*** DATASET EXCERPTS ***
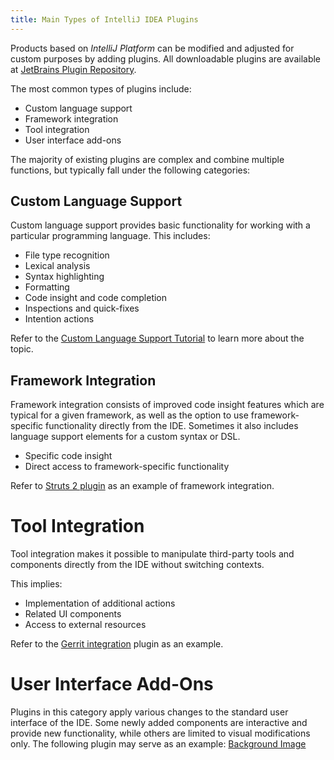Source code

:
 ```yaml
---
title: Main Types of IntelliJ IDEA Plugins
---
```


Products based on *IntelliJ Platform* can be modified and adjusted for custom purposes by adding plugins.
All downloadable plugins are available at 
[JetBrains Plugin Repository](https://plugins.jetbrains.com/).

The most common types of plugins include:

* Custom language support
* Framework integration
* Tool integration
* User interface add-ons

The majority of existing plugins are complex and combine multiple functions, but typically fall under the following categories:

## Custom Language Support

Custom language support provides basic functionality for working with a particular programming language. This includes:

* File type recognition
* Lexical analysis
* Syntax highlighting
* Formatting
* Code insight and code completion
* Inspections and quick-fixes
* Intention actions

Refer to the 
[Custom Language Support Tutorial](/tutorials/custom_language_support_tutorial.html)
to learn more about the topic.

## Framework Integration
Framework integration consists of improved code insight features which are typical for a given framework, as well as the option to use framework-specific functionality directly from the IDE. Sometimes it also includes language support elements for a custom syntax or DSL.

* Specific code insight
* Direct access to framework-specific functionality

Refer to 
[Struts 2 plugin](https://plugins.jetbrains.com/plugin/1698) 
as an example of framework integration.

# Tool Integration
Tool integration makes it possible to manipulate third-party tools and components directly from the IDE without switching contexts.
 
This implies:

* Implementation of additional actions 
* Related UI components
* Access to external resources

Refer to the 
[Gerrit integration](https://plugins.jetbrains.com/plugin/7272?pr=idea) 
plugin as an example.

# User Interface Add-Ons

Plugins in this category apply various changes to the standard user interface of the IDE. 
Some newly added components are interactive and provide new functionality, while others are limited to visual modifications only.
The following plugin may serve as an example: [Background Image](https://plugins.jetbrains.com/plugin/72)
*** End of DATASET EXCERPTS ***
** HOW TO COMPLETE THIS TASK **
Pictures stay out. Repeat only the lines from the beginning of the data through the line that has "[JetBrains Plugin Repository](https://plugins.jetbrains.com/).".

** TASK ANSWER **
Source code

:
 ```yaml
---
title: Main Types of IntelliJ IDEA Plugins
---
```


Products based on *IntelliJ Platform* can be modified and adjusted for custom purposes by adding plugins.
All downloadable plugins are available at 
[JetBrains Plugin Repository](https://plugins.jetbrains.com/).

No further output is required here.